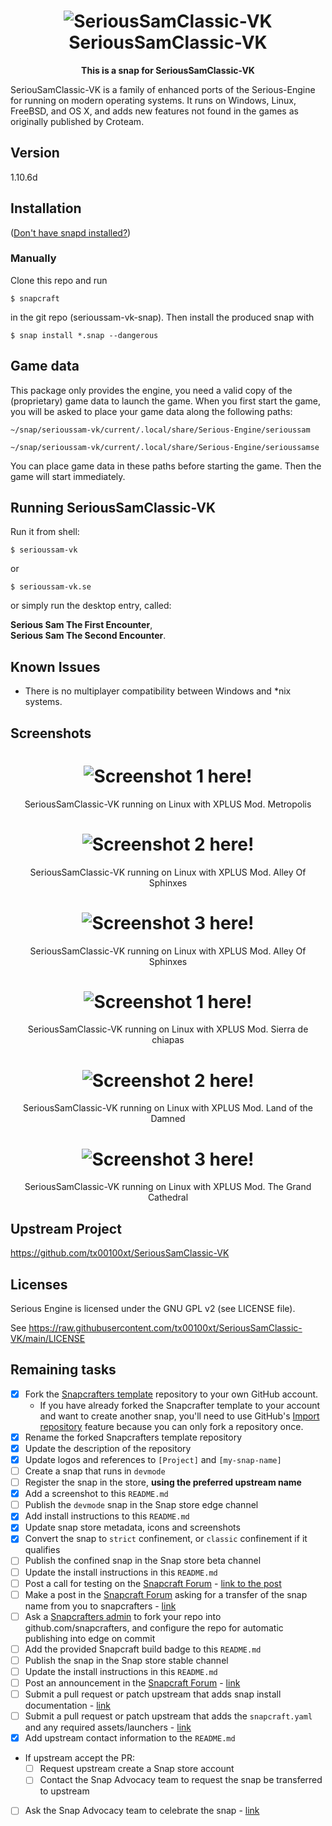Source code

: <!--
[![serioussamc-vk](https://snapcraft.io//serioussam-vk/badge.svg)](https://snapcraft.io/serioussam-vk)
[![Snap Status](https://build.snapcraft.io/badge/tx00100xt/serioussam-vk-snap.svg)](https://build.snapcraft.io/user/tx00100xt/serioussam-vk-snap)
-->
<h1 align="center">
  <img src="https://raw.githubusercontent.com/tx00100xt/SeriousSamClassic-VK/main/SamTFE/serioussam.png" alt="SeriousSamClassic-VK">
  <br />
  SeriousSamClassic-VK
</h1>

<p align="center"><b>This is a snap for SeriousSamClassic-VK</b>

<!-- Uncomment and modify this when you are provided a build status badge
<p align="center">
<a href="https://build.snapcraft.io/user/snapcrafters/fork-and-rename-me"><img src="https://build.snapcraft.io/badge/snapcrafters/fork-and-rename-me.svg" alt="Snap Status"></a>
</p>
-->

<!-- Uncomment and modify this when you have a screenshot
![my-snap-name](screenshot.png?raw=true "my-snap-name")
-->

<!--
[![Get it from the Snap Store](https://snapcraft.io/static/images/badges/en/snap-store-white.svg)](https://snapcraft.io/serioussam-vk)
-->
   
  SeriouSamClassic-VK is a family of enhanced ports of the Serious-Engine for running on modern operating systems.
  It runs on Windows, Linux, FreeBSD, and OS X, and adds new features not found in the games as originally
  published by Croteam.

## Version
1.10.6d

## Installation
([Don't have snapd installed?](https://snapcraft.io/docs/core/install))
<!-- 
### From the store
This snap is now in the store, simply run

    $ snap install serioussam-vk
-->	
### Manually
Clone this repo and run

    $ snapcraft

in the git repo (serioussam-vk-snap). Then install the produced snap with

    $ snap install *.snap --dangerous

## Game data

  This package only provides the engine, you need a valid copy of the (proprietary) game data to launch the game.
  When you first start the game, you will be asked to place your game data along the following paths:

    ~/snap/serioussam-vk/current/.local/share/Serious-Engine/serioussam

    ~/snap/serioussam-vk/current/.local/share/Serious-Engine/serioussamse

  You can place game data in these paths before starting the game. Then the game will start immediately.

## Running SeriousSamClassic-VK
Run it from shell:

    $ serioussam-vk

or

    $ serioussam-vk.se

or simply run the desktop entry, called:  
  
**Serious Sam The First Encounter**,  
**Serious Sam The Second Encounter**.

## Known Issues

* There is no multiplayer compatibility between Windows and *nix systems.

## Screenshots
<h1 align="center">
  <img src="screenshot1.png" alt="Screenshot 1 here!">
  <br/>
</h1>
<p align="center">SeriousSamClassic-VK running on Linux with XPLUS Mod. Metropolis</p>

<h1 align="center">
  <img src="screenshot2.png" alt="Screenshot 2 here!">
  <br/>
</h1>
<p align="center">SeriousSamClassic-VK running on Linux with XPLUS Mod. Alley Of Sphinxes</p>

<h1 align="center">
  <img src="screenshot3.png" alt="Screenshot 3 here!">
  <br/>
</h1>
<p align="center">SeriousSamClassic-VK running on Linux with XPLUS Mod. Alley Of Sphinxes</p>

<h1 align="center">
  <img src="screenshot4.png" alt="Screenshot 1 here!">
  <br/>
</h1>
<p align="center">SeriousSamClassic-VK running on Linux with XPLUS Mod. Sierra de chiapas</p>

<h1 align="center">
  <img src="screenshot5.png" alt="Screenshot 2 here!">
  <br/>
</h1>
<p align="center">SeriousSamClassic-VK running on Linux with XPLUS Mod. Land of the Damned</p>

<h1 align="center">
  <img src="screenshot6.png" alt="Screenshot 3 here!">
  <br/>
</h1>
<p align="center">SeriousSamClassic-VK running on Linux with XPLUS Mod. The Grand Cathedral</p>

## Upstream Project
https://github.com/tx00100xt/SeriousSamClassic-VK

## Licenses
Serious Engine is licensed under the GNU GPL v2 (see LICENSE file).

See https://raw.githubusercontent.com/tx00100xt/SeriousSamClassic-VK/main/LICENSE

## Remaining tasks

  - [x] Fork the [Snapcrafters template](https://github.com/snapcrafters/fork-and-rename-me) repository to your own GitHub account.
    - If you have already forked the Snapcrafter template to your account and want to create another snap, you'll need to use GitHub's [Import repository](https://github.com/new/import) feature because you can only fork a repository once.
  - [x] Rename the forked Snapcrafters template repository
  - [x] Update the description of the repository
  - [x] Update logos and references to `[Project]` and `[my-snap-name]`
  - [ ] Create a snap that runs in `devmode`
  - [ ] Register the snap in the store, **using the preferred upstream name**
  - [x] Add a screenshot to this `README.md`
  - [ ] Publish the `devmode` snap in the Snap store edge channel
  - [x] Add install instructions to this `README.md`
  - [x] Update snap store metadata, icons and screenshots
  - [x] Convert the snap to `strict` confinement, or `classic` confinement if it qualifies
  - [ ] Publish the confined snap in the Snap store beta channel
  - [ ] Update the install instructions in this `README.md`
  - [ ] Post a call for testing on the [Snapcraft Forum](https://forum.snapcraft.io) - [link to the post](https://forum.snapcraft.io/t/call-for-testing-for-serioussamclassic-vk/14602)
  - [ ] Make a post in the [Snapcraft Forum](https://forum.snapcraft.io) asking for a transfer of the snap name from you to snapcrafters - [link]()
  - [ ] Ask a [Snapcrafters admin](https://github.com/orgs/snapcrafters/people?query=%20role%3Aowner) to fork your repo into github.com/snapcrafters, and configure the repo for automatic publishing into edge on commit
  - [ ] Add the provided Snapcraft build badge to this `README.md`
  - [ ] Publish the snap in the Snap store stable channel
  - [ ] Update the install instructions in this `README.md`
  - [ ] Post an announcement in the [Snapcraft Forum](https://forum.snapcraft.io) - [link]()
  - [ ] Submit a pull request or patch upstream that adds snap install documentation - [link]()
  - [ ] Submit a pull request or patch upstream that adds the `snapcraft.yaml` and any required assets/launchers - [link]()
  - [x] Add upstream contact information to the `README.md`  
  - If upstream accept the PR:
    - [ ] Request upstream create a Snap store account
    - [ ] Contact the Snap Advocacy team to request the snap be transferred to upstream
  - [ ] Ask the Snap Advocacy team to celebrate the snap - [link]()

<!--
## The Snapcrafters

| [![Your Name](https://gravatar.com/avatar/bc0bced65e963eb5c3a16cab8b004431/?s=128)](https://github.com/yourname/) |
| :---: |
| [Your Name](https://github.com/yourname/) |
--> 

<!-- Uncomment and modify this when you have upstream contacts
## Upstream

| [![Upstream Name](https://gravatar.com/avatar/bc0bced65e963eb5c3a16cab8b004431?s=128)](https://github.com/upstreamname) |
| :---: |
| [Upstream Name](https://github.com/upstreamname) |
-->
----
PROBLEM REQUIREMENTS
Which lines in the listing above include the string "build"? Copy each of them.

SOLUTION FOR THIS EXERCISE
[![Snap Status](https://build.snapcraft.io/badge/tx00100xt/serioussam-vk-snap.svg)](https://build.snapcraft.io/user/tx00100xt/serioussam-vk-snap)
<!-- Uncomment and modify this when you are provided a build status badge
<a href="https://build.snapcraft.io/user/snapcrafters/fork-and-rename-me"><img src="https://build.snapcraft.io/badge/snapcrafters/fork-and-rename-me.svg" alt="Snap Status"></a>
  - [ ] Add the provided Snapcraft build badge to this `README.md`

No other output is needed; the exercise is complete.